**Prompt:** Starting with the line that contains "2. Browse the administration panel: _in" and stopping after the line that contains "Stop the containers.", return each line below exactly as written, with no others.

┌─ Information given

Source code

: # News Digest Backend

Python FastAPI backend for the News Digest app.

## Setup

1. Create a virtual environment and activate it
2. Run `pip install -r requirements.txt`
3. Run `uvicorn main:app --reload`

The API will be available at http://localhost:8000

└─
┌─ Information given

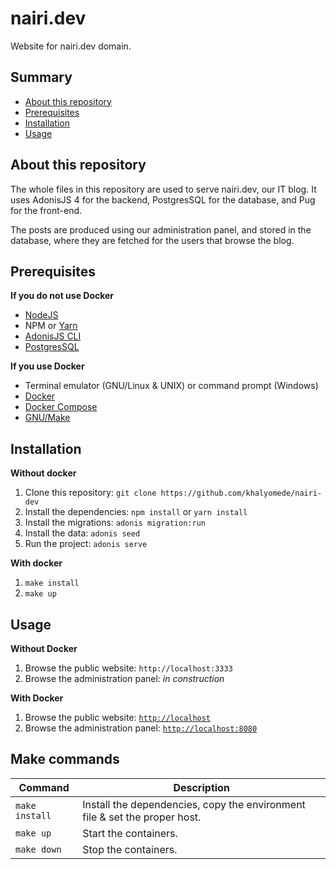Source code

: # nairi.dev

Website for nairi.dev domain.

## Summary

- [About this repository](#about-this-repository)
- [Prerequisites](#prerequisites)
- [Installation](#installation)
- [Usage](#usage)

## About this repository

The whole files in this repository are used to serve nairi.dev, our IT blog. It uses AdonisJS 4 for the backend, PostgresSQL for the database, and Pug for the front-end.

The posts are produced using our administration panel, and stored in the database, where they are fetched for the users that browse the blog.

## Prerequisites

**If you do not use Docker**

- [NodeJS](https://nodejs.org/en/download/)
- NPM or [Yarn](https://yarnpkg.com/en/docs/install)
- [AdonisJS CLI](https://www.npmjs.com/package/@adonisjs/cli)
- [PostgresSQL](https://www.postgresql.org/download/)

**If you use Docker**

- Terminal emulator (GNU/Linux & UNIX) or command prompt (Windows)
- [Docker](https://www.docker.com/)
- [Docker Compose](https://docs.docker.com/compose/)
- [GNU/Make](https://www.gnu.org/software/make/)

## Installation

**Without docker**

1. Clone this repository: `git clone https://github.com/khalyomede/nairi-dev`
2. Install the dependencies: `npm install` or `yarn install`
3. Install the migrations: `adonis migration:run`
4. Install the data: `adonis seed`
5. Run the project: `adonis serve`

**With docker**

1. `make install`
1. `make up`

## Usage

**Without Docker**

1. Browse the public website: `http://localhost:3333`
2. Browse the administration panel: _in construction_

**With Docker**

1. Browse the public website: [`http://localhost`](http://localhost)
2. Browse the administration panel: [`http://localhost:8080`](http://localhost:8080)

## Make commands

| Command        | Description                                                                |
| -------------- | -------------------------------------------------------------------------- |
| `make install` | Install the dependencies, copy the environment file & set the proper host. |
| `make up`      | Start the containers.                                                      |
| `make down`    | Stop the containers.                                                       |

└─

**Your solution:**
2. Browse the administration panel: _in construction_

**With Docker**

1. Browse the public website: [`http://localhost`](http://localhost)
2. Browse the administration panel: [`http://localhost:8080`](http://localhost:8080)

## Make commands

| Command        | Description                                                                |
| -------------- | -------------------------------------------------------------------------- |
| `make install` | Install the dependencies, copy the environment file & set the proper host. |
| `make up`      | Start the containers.                                                      |
| `make down`    | Stop the containers.                                                       |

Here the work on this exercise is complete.